Of the £129m of grants awarded in 2013-14 by the CITB, according to its annual report, nearly two-thirds went to small and medium-sized enterprises.
In addition, the CITB levy doesn’t just cover apprenticeships, but other forms of construction training, such as courses that lead to HND qualifications. Less than one-third of the £129m awarded by the CITB actually goes on supporting apprenticeships with the rest covering these other priorities.
As for any replacement system, cash is important but not sufficient. Any new arrangement would need to find ways to convince businesses that it is worth their while to invest time and effort on apprentices, which an industry-specific body is arguably best placed to do.
“Any new system needs employer buy-in and to be really clear.

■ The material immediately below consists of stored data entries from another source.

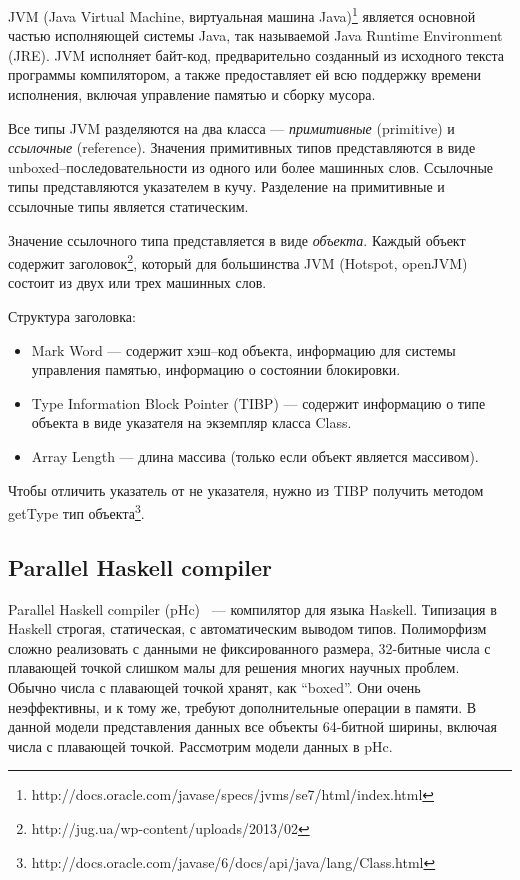JVM (Java Virtual Machine, виртуальная машина Java)\footnote{http://docs.oracle.com/javase/specs/jvms/se7/html/index.html}
является основной частью исполняющей системы Java, так называемой Java Runtime Environment (JRE).
JVM исполняет байт-код, предварительно созданный из исходного текста программы компилятором, а также
предоставляет ей всю поддержку времени исполнения, включая управление памятью и сборку мусора.

Все типы JVM разделяются на два класса --- \emph{примитивные} (primitive) и \emph{ссылочные} (reference).
Значения примитивных типов представляются в виде unboxed--последовательности из одного или более машинных слов.
Ссылочные типы представляются указателем в кучу. Разделение на примитивные и ссылочные типы является статическим.

Значение ссылочного типа представляется в виде \emph{объекта}.
Каждый объект содержит заголовок\footnote{http://jug.ua/wp-content/uploads/2013/02}, который для 
большинства JVM (Hotspot, openJVM) состоит из двух или трех машинных слов.

Структура заголовка:

\begin{itemize}
\item Mark Word --- содержит хэш--код объекта, информацию для системы управления памятью, информацию о состоянии блокировки. 
\item Type Information Block Pointer (TIBP) --- содержит информацию о типе объекта в виде указателя на экземпляр класса Class.
\item Array Length --- длина массива (только если объект является массивом).
\end{itemize}            

Чтобы отличить указатель от не указателя, нужно из TIBP получить методом getType тип объекта\footnote{http://docs.oracle.com/javase/6/docs/api/java/lang/Class.html}.

\subsection {Parallel Haskell compiler}

Parallel Haskell compiler (pHc)~\cite{pHc} — компилятор для языка Haskell.
Типизация в Haskell строгая, статическая, с автоматическим выводом типов.
Полиморфизм сложно реализовать с данными не фиксированного размера, 32-битные
числа с плавающей точкой слишком малы для решения многих научных проблем. Обычно
числа с плавающей точкой хранят, как ``boxed''. 
Они очень неэффективны, и к тому же, требуют дополнительные операции в памяти.
В данной модели представления данных все объекты 64-битной ширины, включая числа с плавающей точкой.
Рассмотрим модели данных в pHc.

What’s provided has to be relevant,” says Econopouly. “If you don’t have industry buy-in, it can’t be successful. Industries need a clear idea of what they are getting out of it.”
Ian Wybron, the researcher from the think tank Demos, which ran the CITB’s recent apprenticeship commission, says: “A levy on its own is not going to make taking on an apprentice a certain option for all employers. This adds another moving part to an already complicated system.”
OPTION 3: Making construction firms pay both
The final approach would be for the government, if it is wedded to lumping all large firms into a cross-economy levy, to keep the CITB going, perhaps with a levy covering only smaller construction firms. Of the three options mooted here, this is the one that gets shortest shrift. McMonagle says this solution would be “complicated and messy”. Frise goes further, arguing that it “would be bureaucracy gone mad”. Chris Jones, director of learning & development at BAM, says: “We would be very reluctant to pay both.”
Kier’s Brook says: “Obviously we already have an industry-wide levy collected and administered by the CITB, so a key concern is going to be duplication, both in cost terms and in creating new layers of administration or new organisations designed to deliver apprenticeship activity.”
Should the two levies run side by side, Jones would be keen to establish which should take priority and whether it would be possible to offset the costs of one against the other.
He says: “We would have to have a conversation about making sure we get something in return.”